Вера такая маленькая, что если хочешь поиграть с ней, не возвышаясь над нею как гора, то нужно лечь на пол и лежать тихо-тихо. Очень тихо, не делая резких движений и не издавая громких звуков, потому что иначе девочка испугается и ей станет плохо с сердцем. Я лежу тихо-тихо виском на ковре и тогда вижу Верины глаза и слышу, что Вера говорит. Она очень хорошо говорит для двухлетней девочки, только очень тихо, и я с трудом разбираю историю про Чебурашку и неваляшку, которую Вера пытается мне рассказать вот уже в третий раз.

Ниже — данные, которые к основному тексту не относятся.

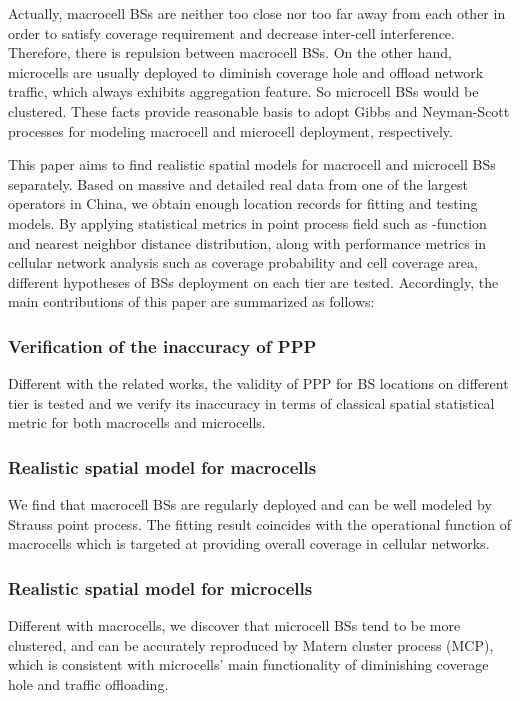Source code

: \documentclass[conference]{IEEEtran}
\begin{document}
Actually, macrocell BSs are neither too close nor too far away from each other in order to satisfy coverage requirement and decrease inter-cell interference. Therefore, there is repulsion between macrocell BSs. On the other hand, microcells are usually deployed to diminish coverage hole and offload network traffic, which always exhibits aggregation feature. So microcell BSs would be clustered. These facts provide reasonable basis to adopt Gibbs and Neyman-Scott processes\cite{chiu2013stochastic} for modeling macrocell and microcell deployment, respectively.

This paper aims to find realistic spatial models for macrocell and microcell BSs separately. Based on massive and detailed real data from one of the largest operators in China, we obtain enough location records for fitting and testing models. By applying statistical metrics in point process field such as -function and nearest neighbor distance distribution\cite{ripley1991statistical}, along with performance metrics in cellular network analysis such as coverage probability and cell coverage area, different hypotheses of BSs deployment on each tier are tested. Accordingly, the main contributions of this paper are summarized as follows:
\subsubsection{\bf{Verification of the inaccuracy of PPP}}
Different with the related works, the validity of PPP for BS locations on different tier is tested and we verify its inaccuracy in terms of classical spatial statistical metric for both macrocells and microcells.
\subsubsection{\bf{Realistic spatial model for macrocells}}
We find that macrocell BSs are regularly deployed and can be well modeled by Strauss point process. The fitting result coincides with the operational function of macrocells which is targeted at providing overall coverage in cellular networks.
\subsubsection{\bf{Realistic spatial model for microcells}}
Different with macrocells, we discover that microcell BSs tend to be more clustered, and can be accurately reproduced by Matern cluster process (MCP), which is consistent with microcells' main functionality of diminishing coverage hole and traffic offloading.
\end{document}

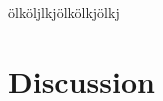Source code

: \documentclass[a4paper,12pt,bibliography=totoc,numbers=noenddot,sfdefaults=false,abstract=true,notitlepage]{scrartcl} %
\begin{document}
	ölköljlkjölkölkjölkj
	
	
	
	
	
	
	
	
	\section{Discussion}\label{discussion}
	
	
	
	
	
	
	
	
	\FloatBarrier
	\printbibliography
	
	
	
	

	
	
	\clearpage
	\setcounter{secnumdepth}{3} %
	\appendix %
	
\end{document}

Верина мама могла бы помочь мне, переведя тихий лепет своей дочери, но Верина мама сидит неподвижно на полу рядом с нами, смотрит на нас и, кажется, вообще не понимает, что мы с девочкой разговариваем. Она смотрит невидящим взглядом, какой бывает только у очень, очень, очень несчастных людей. Когда мы познакомились, Верина мама только и рассказала мне, что диагноз "врожденный порок сердца" младшей ее дочери поставили еще до рождения, внутриутробно при помощи УЗИ. Сказала: "С тех пор у нас началась другая жизнь". Сказала и замолчала, устремив остановившийся взгляд как будто бы внутрь себя, туда, где произошло главное в ее жизни несчастье.
— Встать,— говорит Вера и протягивает мне руку.
Это не команда, это просьба. Девочка хочет, чтобы я помог ей встать. Я протягиваю ей палец, девочка хватается за мой палец двумя руками, и я подымаю ее на ноги, не прикладывая никакого усилия. Она легкая, как пух.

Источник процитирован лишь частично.